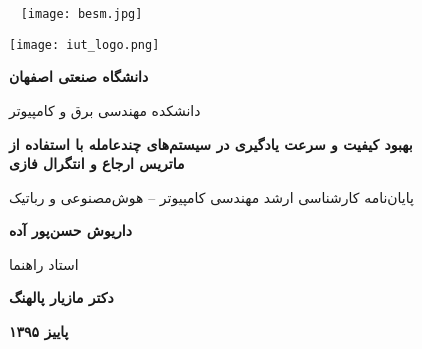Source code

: 

\thispagestyle{empty}
\mbox{}
\pagebreak

\thispagestyle{empty}
\begin{center}
	~\vfill
	\texttt{[image: besm.jpg]}
	~\vfill
\end{center}
\pagebreak

\thispagestyle{empty}
\begin{center}
\texttt{[image: iut\_logo.png]}
\vspace{0.4cm}

\textbf{دانشگاه صنعتی اصفهان}\\
\vspace{0.4cm}

{\large

	دانشکده مهندسی برق و کامپیوتر
}
\vspace{3.5cm}

{\Large
	\textbf{بهبود کیفیت و سرعت یادگیری در سیستم‌های چندعامله با استفاده از
	\\
	ماتریس ارجاع و انتگرال فازی}\\
}
\vspace{2.5cm}

{\Large
	پایان‌نامه کارشناسی ارشد مهندسی کامپیوتر -- هوش‌مصنوعی و رباتیک\\
}
\vspace{1cm}

{\large
	\textbf{داریوش حسن‌پور آده}\\
}
\vspace{2.5cm}

{\large
	استاد راهنما\\
}
\vspace{0.5cm}

{\large
	\textbf{دکتر مازیار پالهنگ}\\
}
\vfill

\textbf{پاییز ۱۳۹۵}

\end{center}
\restoregeometry
\pagebreak

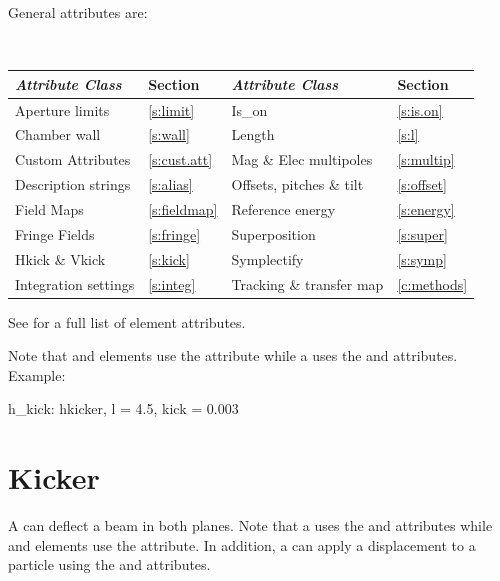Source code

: General   attributes are:
\begin{center}
\tt
\begin{tabular}{llll} \toprule
  {\sl Attribute Class}      & Section           & {\sl Attribute Class}      & Section         \\ \midrule
  Aperture limits            & \ref{s:limit}     & Is_on                      & \ref{s:is.on}   \\
  Chamber wall               & \ref{s:wall}      & Length                     & \ref{s:l}       \\
  Custom Attributes          & \ref{s:cust.att}  & Mag \& Elec multipoles     & \ref{s:multip}  \\
  Description strings        & \ref{s:alias}     & Offsets, pitches \& tilt   & \ref{s:offset}  \\
  Field Maps                 & \ref{s:fieldmap}  & Reference energy           & \ref{s:energy}  \\ 
  Fringe Fields              & \ref{s:fringe}    & Superposition              & \ref{s:super}   \\
  Hkick \& Vkick             & \ref{s:kick}      & Symplectify                & \ref{s:symp}    \\
  Integration settings       & \ref{s:integ}     & Tracking \& transfer map   & \ref{c:methods} \\
  \bottomrule
\end{tabular}
\end{center}
\toffset
See  for a full list of element attributes.

Note that  and  elements use the
 attribute while a  uses the  and  
attributes. Example:
\begin{example}
  h_kick: hkicker, l = 4.5, kick = 0.003
\end{example}

\section{Kicker}
\label{s:kicker}

A  can deflect a beam in both planes. Note that a  uses the  and
 attributes while  and  elements use the  attribute.  In
addition, a  can apply a displacement to a particle using the  and
 attributes.

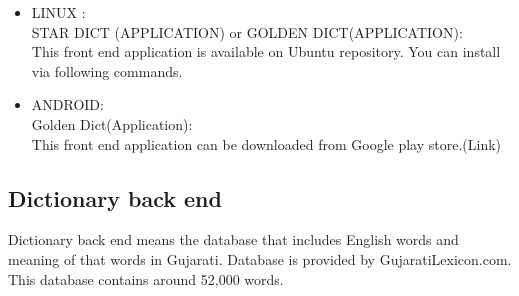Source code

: \begin{itemize}
\item LINUX :\\
STAR DICT (APPLICATION)  or GOLDEN DICT(APPLICATION):\\
This front end application is available on Ubuntu repository. You can install via following commands.

\item	ANDROID:\\
Golden Dict(Application):\\
This front end application can be downloaded from Google play store.(Link)

\end{itemize}	
	\subsection{Dictionary back end}
Dictionary back end means the database that includes English words and meaning of that words in Gujarati.
	Database is provided by GujaratiLexicon.com.
	This database contains around 52,000 words.
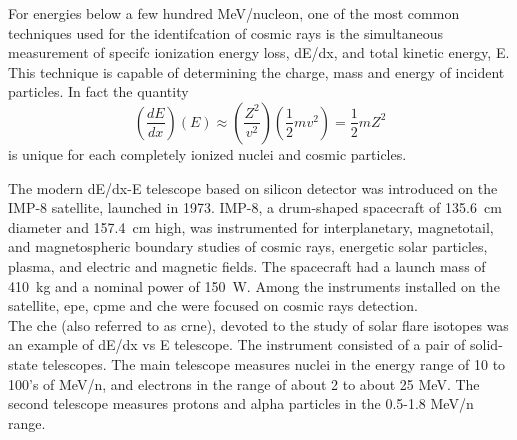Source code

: 
For energies below a few hundred MeV/nucleon, one of the most common techniques
used for the identifcation of cosmic rays is the simultaneous measurement of
specifc ionization energy loss, dE/dx, and total kinetic energy, E. This
technique is capable of determining the charge, mass and energy of incident
particles. In fact the quantity
\begin{equation}
  \left( \frac{dE}{dx} \right)\left( E \right) \approx \left( \frac{Z^2}{v^2} \right)\left( \frac{1}{2}mv^2 \right)= \frac{1}{2}mZ^2 
\end{equation}
is unique for each completely ionized nuclei and cosmic particles.

\hskip 1cm The modern dE/dx-E telescope based on silicon detector was introduced
on the IMP-8 satellite, launched in 1973. IMP-8, a drum-shaped spacecraft of
135.6~cm diameter and 157.4~cm high, was instrumented for interplanetary,
magnetotail, and magnetospheric boundary studies of cosmic rays, energetic solar
particles, plasma, and electric and magnetic fields. The spacecraft had a launch
mass of 410~kg and a nominal power of 150~W. Among the instruments installed
on the satellite, \gls{epe}, \gls{cpme} and \gls{che} were focused on cosmic rays detection.\\
The \gls{che} (also referred to as \gls{crne}), devoted to the study of solar
flare isotopes was an example of dE/dx vs E telescope. The instrument consisted
of a pair of solid-state telescopes. The main telescope measures nuclei in the
energy range of 10 to 100's of MeV/n, and electrons in the range of about 2 to
about 25 MeV. The second telescope measures protons and alpha particles in the
0.5-1.8 MeV/n range.

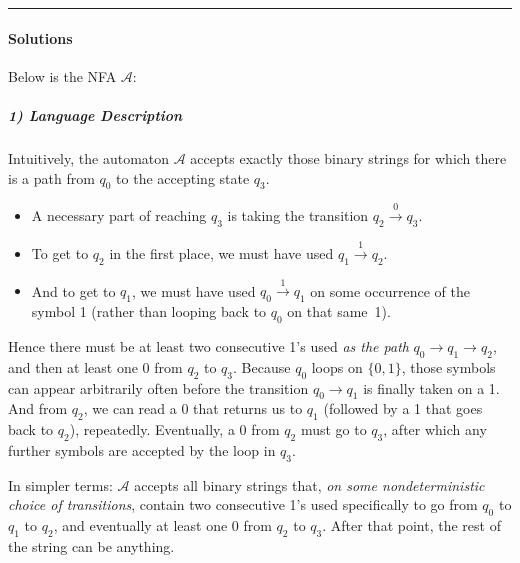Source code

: \documentclass{article}
\begin{document}
\bigskip
\hrule
\bigskip

\paragraph*{Solutions}

Below is the NFA $\mathcal{A}$:

\begin{center}
\end{center}

\subparagraph*{1) Language Description}
Intuitively, the automaton $\mathcal{A}$ accepts exactly those binary strings for which there is a path from $q_0$ to the accepting state $q_3$.  
\begin{itemize}
\item A necessary part of reaching $q_3$ is taking the transition $q_2 \xrightarrow{0} q_3$. 
\item To get to $q_2$ in the first place, we must have used $q_1 \xrightarrow{1} q_2$. 
\item And to get to $q_1$, we must have used $q_0 \xrightarrow{1} q_1$ on some occurrence of the symbol 1 (rather than looping back to $q_0$ on that same~1).
\end{itemize}
Hence there must be at least two consecutive 1's used \emph{as the path} $q_0 \to q_1 \to q_2$, and then at least one 0 from $q_2$ to $q_3$.  Because $q_0$ loops on $\{0,1\}$, those symbols can appear arbitrarily often before the transition $q_0\to q_1$ is finally taken on a 1.  And from $q_2$, we can read a 0 that returns us to $q_1$ (followed by a 1 that goes back to $q_2$), repeatedly.  Eventually, a 0 from $q_2$ must go to $q_3$, after which any further symbols are accepted by the loop in $q_3$.  

In simpler terms: $\mathcal{A}$ accepts all binary strings that, \emph{on some nondeterministic choice of transitions}, contain two consecutive 1's used specifically to go from $q_0$ to $q_1$ to $q_2$, and eventually at least one 0 from $q_2$ to $q_3$.  After that point, the rest of the string can be anything.  
\end{document}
★ ★ ★ ★
• YOUR OBJECTIVE: Please retype the records above exactly, excluding every picture.

• EXERCISE RESPONSE:
Source code

: 

\thispagestyle{empty}
\mbox{}
\pagebreak

\thispagestyle{empty}
\begin{center}
	~\vfill
	\texttt{[image: besm.jpg]}
	~\vfill
\end{center}
\pagebreak

\thispagestyle{empty}
\begin{center}
\texttt{[image: iut\_logo.png]}
\vspace{0.4cm}

\textbf{دانشگاه صنعتی اصفهان}\\
\vspace{0.4cm}

{\large

	دانشکده مهندسی برق و کامپیوتر
}
\vspace{3.5cm}

{\Large
	\textbf{بهبود کیفیت و سرعت یادگیری در سیستم‌های چندعامله با استفاده از
	\\
	ماتریس ارجاع و انتگرال فازی}\\
}
\vspace{2.5cm}

{\Large
	پایان‌نامه کارشناسی ارشد مهندسی کامپیوتر -- هوش‌مصنوعی و رباتیک\\
}
\vspace{1cm}

{\large
	\textbf{داریوش حسن‌پور آده}\\
}
\vspace{2.5cm}

{\large
	استاد راهنما\\
}
\vspace{0.5cm}

{\large
	\textbf{دکتر مازیار پالهنگ}\\
}
\vfill

\textbf{پاییز ۱۳۹۵}

\end{center}
\restoregeometry
\pagebreak

Source code

: General   attributes are:
\begin{center}
\tt
\begin{tabular}{llll} \toprule
  {\sl Attribute Class}      & Section           & {\sl Attribute Class}      & Section         \\ \midrule
  Aperture limits            & \ref{s:limit}     & Is_on                      & \ref{s:is.on}   \\
  Chamber wall               & \ref{s:wall}      & Length                     & \ref{s:l}       \\
  Custom Attributes          & \ref{s:cust.att}  & Mag \& Elec multipoles     & \ref{s:multip}  \\
  Description strings        & \ref{s:alias}     & Offsets, pitches \& tilt   & \ref{s:offset}  \\
  Field Maps                 & \ref{s:fieldmap}  & Reference energy           & \ref{s:energy}  \\ 
  Fringe Fields              & \ref{s:fringe}    & Superposition              & \ref{s:super}   \\
  Hkick \& Vkick             & \ref{s:kick}      & Symplectify                & \ref{s:symp}    \\
  Integration settings       & \ref{s:integ}     & Tracking \& transfer map   & \ref{c:methods} \\
  \bottomrule
\end{tabular}
\end{center}
\toffset
See  for a full list of element attributes.

Note that  and  elements use the
 attribute while a  uses the  and  
attributes. Example:
\begin{example}
  h_kick: hkicker, l = 4.5, kick = 0.003
\end{example}

\section{Kicker}
\label{s:kicker}

A  can deflect a beam in both planes. Note that a  uses the  and
 attributes while  and  elements use the  attribute.  In
addition, a  can apply a displacement to a particle using the  and
 attributes.

Source code

: \begin{itemize}
\item LINUX :\\
STAR DICT (APPLICATION)  or GOLDEN DICT(APPLICATION):\\
This front end application is available on Ubuntu repository. You can install via following commands.

\item	ANDROID:\\
Golden Dict(Application):\\
This front end application can be downloaded from Google play store.(Link)

\end{itemize}	
	\subsection{Dictionary back end}
Dictionary back end means the database that includes English words and meaning of that words in Gujarati.
	Database is provided by GujaratiLexicon.com.
	This database contains around 52,000 words.
Source code

: 
For energies below a few hundred MeV/nucleon, one of the most common techniques
used for the identifcation of cosmic rays is the simultaneous measurement of
specifc ionization energy loss, dE/dx, and total kinetic energy, E. This
technique is capable of determining the charge, mass and energy of incident
particles. In fact the quantity
\begin{equation}
  \left( \frac{dE}{dx} \right)\left( E \right) \approx \left( \frac{Z^2}{v^2} \right)\left( \frac{1}{2}mv^2 \right)= \frac{1}{2}mZ^2 
\end{equation}
is unique for each completely ionized nuclei and cosmic particles.

\hskip 1cm The modern dE/dx-E telescope based on silicon detector was introduced
on the IMP-8 satellite, launched in 1973. IMP-8, a drum-shaped spacecraft of
135.6~cm diameter and 157.4~cm high, was instrumented for interplanetary,
magnetotail, and magnetospheric boundary studies of cosmic rays, energetic solar
particles, plasma, and electric and magnetic fields. The spacecraft had a launch
mass of 410~kg and a nominal power of 150~W. Among the instruments installed
on the satellite, \gls{epe}, \gls{cpme} and \gls{che} were focused on cosmic rays detection.\\
The \gls{che} (also referred to as \gls{crne}), devoted to the study of solar
flare isotopes was an example of dE/dx vs E telescope. The instrument consisted
of a pair of solid-state telescopes. The main telescope measures nuclei in the
energy range of 10 to 100's of MeV/n, and electrons in the range of about 2 to
about 25 MeV. The second telescope measures protons and alpha particles in the
0.5-1.8 MeV/n range.

Source code

: \documentclass{article}
\begin{document}
\bigskip
\hrule
\bigskip

\paragraph*{Solutions}

Below is the NFA $\mathcal{A}$:

\begin{center}
\end{center}

\subparagraph*{1) Language Description}
Intuitively, the automaton $\mathcal{A}$ accepts exactly those binary strings for which there is a path from $q_0$ to the accepting state $q_3$.  
\begin{itemize}
\item A necessary part of reaching $q_3$ is taking the transition $q_2 \xrightarrow{0} q_3$. 
\item To get to $q_2$ in the first place, we must have used $q_1 \xrightarrow{1} q_2$. 
\item And to get to $q_1$, we must have used $q_0 \xrightarrow{1} q_1$ on some occurrence of the symbol 1 (rather than looping back to $q_0$ on that same~1).
\end{itemize}
Hence there must be at least two consecutive 1's used \emph{as the path} $q_0 \to q_1 \to q_2$, and then at least one 0 from $q_2$ to $q_3$.  Because $q_0$ loops on $\{0,1\}$, those symbols can appear arbitrarily often before the transition $q_0\to q_1$ is finally taken on a 1.  And from $q_2$, we can read a 0 that returns us to $q_1$ (followed by a 1 that goes back to $q_2$), repeatedly.  Eventually, a 0 from $q_2$ must go to $q_3$, after which any further symbols are accepted by the loop in $q_3$.  

In simpler terms: $\mathcal{A}$ accepts all binary strings that, \emph{on some nondeterministic choice of transitions}, contain two consecutive 1's used specifically to go from $q_0$ to $q_1$ to $q_2$, and eventually at least one 0 from $q_2$ to $q_3$.  After that point, the rest of the string can be anything.  
\end{document}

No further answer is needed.